You carefully designed your portfolio with a 70% stock / 30% bond allocation. Three years later, a strong stock rally has pushed you to 85%/15%. Your portfolio now carries significantly more risk than you intended. This is why rebalancing matters — and why neglecting it is a common and costly mistake.
What Is Portfolio Rebalancing?
Rebalancing is the process of restoring your portfolio to its target asset allocation after market movements have caused it to drift. When stocks rise faster than bonds, equities become a larger share of the portfolio than intended. Rebalancing means selling some equities and buying bonds to return to the 70/30 target.
Why Rebalance?
Risk Control
This is the primary purpose. Without rebalancing, a multi-year bull market in equities will push your portfolio to become predominantly stocks — just when valuations may be elevated and a correction more likely. Your portfolio becomes riskier at exactly the wrong time.
Systematic “Buy Low, Sell High”
Rebalancing forces you to sell assets that have risen (relatively expensive) and buy assets that have underperformed (relatively cheap). This disciplined, rule-based selling of recent outperformers and buying of recent underperformers can slightly improve long-term returns — though this effect varies by period and is not guaranteed.
Behavioral Discipline
Having a scheduled, rule-based rebalancing process removes emotional decision-making. During a crash, the rules say “buy more equities to restore the target” — exactly what emotion tells you not to do, but what evidence supports as the right action.
When to Rebalance: Two Approaches
Calendar Rebalancing
Rebalance at fixed intervals — once per year is the most common approach for individual investors. Simple, easy to implement, and works well for most portfolios. The exact calendar date matters less than consistency.

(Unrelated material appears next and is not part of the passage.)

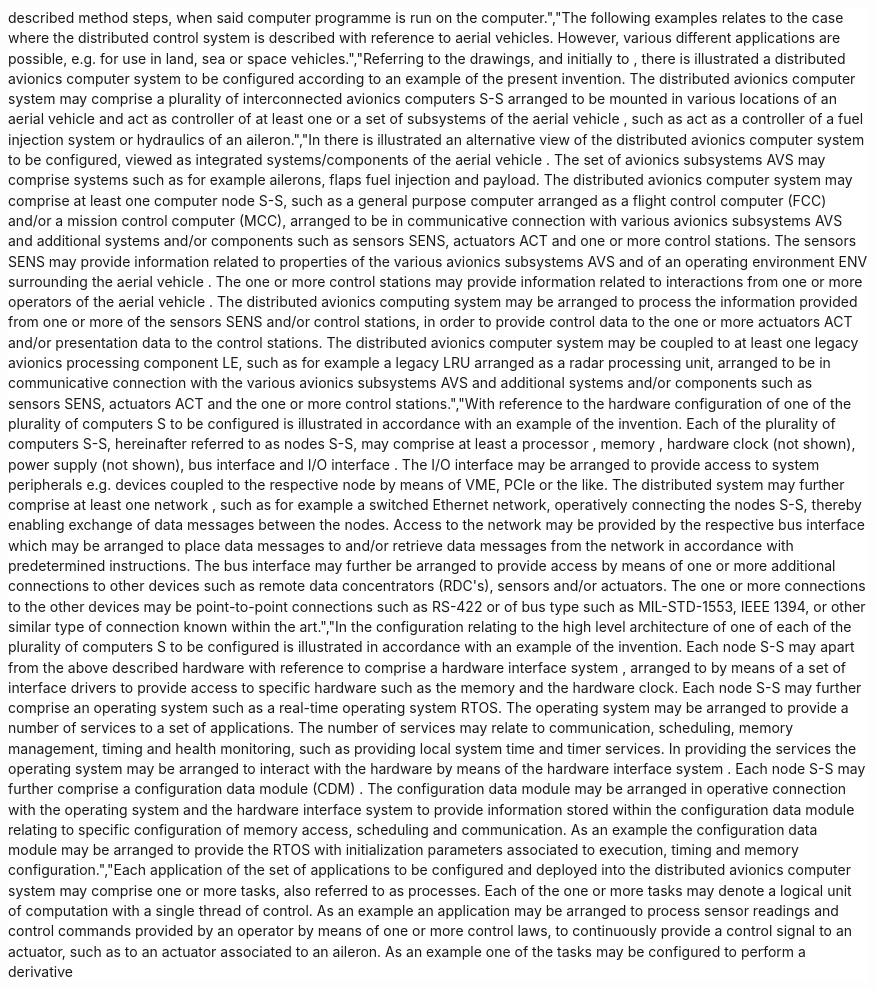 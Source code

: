 described method steps, when said computer programme is run on the computer.","The following examples relates to the case where the distributed control system is described with reference to aerial vehicles. However, various different applications are possible, e.g. for use in land, sea or space vehicles.","Referring to the drawings, and initially to , there is illustrated a distributed avionics computer system to be configured according to an example of the present invention. The distributed avionics computer system may comprise a plurality of interconnected avionics computers S-S arranged to be mounted in various locations of an aerial vehicle  and act as controller of at least one or a set of subsystems of the aerial vehicle , such as act as a controller of a fuel injection system or hydraulics of an aileron.","In  there is illustrated an alternative view of the distributed avionics computer system to be configured, viewed as integrated systems\/components of the aerial vehicle . The set of avionics subsystems AVS may comprise systems such as for example ailerons, flaps fuel injection and payload. The distributed avionics computer system may comprise at least one computer node S-S, such as a general purpose computer arranged as a flight control computer (FCC) and\/or a mission control computer (MCC), arranged to be in communicative connection with various avionics subsystems AVS and additional systems and\/or components such as sensors SENS, actuators ACT and one or more control stations. The sensors SENS may provide information related to properties of the various avionics subsystems AVS and of an operating environment ENV surrounding the aerial vehicle . The one or more control stations may provide information related to interactions from one or more operators of the aerial vehicle . The distributed avionics computing system may be arranged to process the information provided from one or more of the sensors SENS and\/or control stations, in order to provide control data to the one or more actuators ACT and\/or presentation data to the control stations. The distributed avionics computer system may be coupled to at least one legacy avionics processing component LE, such as for example a legacy LRU arranged as a radar processing unit, arranged to be in communicative connection with the various avionics subsystems AVS and additional systems and\/or components such as sensors SENS, actuators ACT and the one or more control stations.","With reference to  the hardware configuration  of one of the plurality of computers S to be configured is illustrated in accordance with an example of the invention. Each of the plurality of computers S-S, hereinafter referred to as nodes S-S, may comprise at least a processor , memory , hardware clock (not shown), power supply (not shown), bus interface  and I\/O interface . The I\/O interface  may be arranged to provide access to system peripherals e.g. devices coupled to the respective node by means of VME, PCIe or the like. The distributed system may further comprise at least one network , such as for example a switched Ethernet network, operatively connecting the nodes S-S, thereby enabling exchange of data messages between the nodes. Access to the network may be provided by the respective bus interface  which may be arranged to place data messages to and\/or retrieve data messages from the network  in accordance with predetermined instructions. The bus interface  may further be arranged to provide access by means of one or more additional connections to other devices such as remote data concentrators (RDC's), sensors and\/or actuators. The one or more connections to the other devices may be point-to-point connections such as RS-422 or of bus type such as MIL-STD-1553, IEEE 1394, or other similar type of connection known within the art.","In  the configuration relating to the high level architecture of one of each of the plurality of computers S to be configured is illustrated in accordance with an example of the invention. Each node S-S may apart from the above described hardware  with reference to  comprise a hardware interface system , arranged to by means of a set of interface drivers to provide access to specific hardware such as the memory  and the hardware clock. Each node S-S may further comprise an operating system  such as a real-time operating system RTOS. The operating system may be arranged to provide a number of services to a set of applications. The number of services may relate to communication, scheduling, memory management, timing and health monitoring, such as providing local system time and timer services. In providing the services the operating system may be arranged to interact with the hardware  by means of the hardware interface system . Each node S-S may further comprise a configuration data module (CDM) . The configuration data module  may be arranged in operative connection with the operating system  and the hardware interface system  to provide information stored within the configuration data module relating to specific configuration of memory access, scheduling and communication. As an example the configuration data module may be arranged to provide the RTOS with initialization parameters associated to execution, timing and memory configuration.","Each application of the set of applications to be configured and deployed into the distributed avionics computer system may comprise one or more tasks, also referred to as processes. Each of the one or more tasks may denote a logical unit of computation with a single thread of control. As an example an application may be arranged to process sensor readings and control commands provided by an operator by means of one or more control laws, to continuously provide a control signal to an actuator, such as to an actuator associated to an aileron. As an example one of the tasks may be configured to perform a derivative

Threshold (Band) Rebalancing
Rebalance when an asset class drifts beyond a defined threshold from its target — typically 5-10 percentage points. If your target is 70% equities and stocks rise to 78%, you rebalance. This is more responsive to large market moves but requires more active monitoring.
Research suggests threshold rebalancing slightly outperforms calendar-only rebalancing, but the difference is small. For most investors, annual calendar rebalancing is perfectly adequate.
How to Rebalance: Step by Step
- Check your current portfolio allocation across asset classes
- Compare to your target allocation
- Calculate how much of each overweighted asset needs to be sold
- Calculate how much of each underweighted asset needs to be bought
- Execute the trades to restore the target allocation
Tax-Efficient Rebalancing Strategies
Selling appreciated assets to rebalance can trigger capital gains tax. Minimize this with these strategies:
- Use new contributions: Direct new monthly investments into the underweighted asset class, gradually restoring balance without selling
- Reinvest dividends strategically: Reinvest dividends from all assets into the underweighted class
- Rebalance within tax-sheltered accounts: No capital gains tax on trades inside pensions or ISAs — rebalance here freely
- Harvest losses: When rebalancing, sell underperforming assets to realize losses that offset gains from rebalancing sales
- Use tax-free allowances: Rebalance up to your annual capital gains tax-free allowance each year
Rebalancing in Practice: A Simple Example
Portfolio target: 70% global equity ETF / 30% bond ETF. Starting value: €100,000 (€70,000 equity / €30,000 bonds).
After one year: equities rise 15%, bonds rise 2%. New values: equity €80,500, bonds €30,600. Total: €111,100.
New allocation: equity 72.5%, bonds 27.5%. The 70% equity target has drifted to 72.5%.
To rebalance: target equity = 70% × €111,100 = €77,770. Need to sell €80,500 − €77,770 = €2,730 of equity ETF and buy €2,730 of bond ETF.
When Rebalancing May Not Be Necessary
If your portfolio has drifted less than 3-5% from targets, the cost of rebalancing (taxes, transaction fees) may outweigh the benefit. Small drift is tolerable. Only act when the portfolio meaningfully deviates from the intended risk profile.
Also, target allocations themselves should shift over time. As you approach retirement, your target equity allocation should decline — so what looks like “drift” may actually be a needed step toward your updated target.
Automating Rebalancing
Many robo-advisors and some brokers offer automatic rebalancing — restoring your target allocation either on a schedule or when bands are breached, without any action from you. If this service is available at low cost, it can remove the discipline requirement entirely.
Set your target allocation. Rebalance annually or when significantly off-track. Keep costs and taxes in mind. This simple discipline, maintained consistently, ensures your portfolio always reflects your actual risk tolerance — not whatever markets happened to do last year.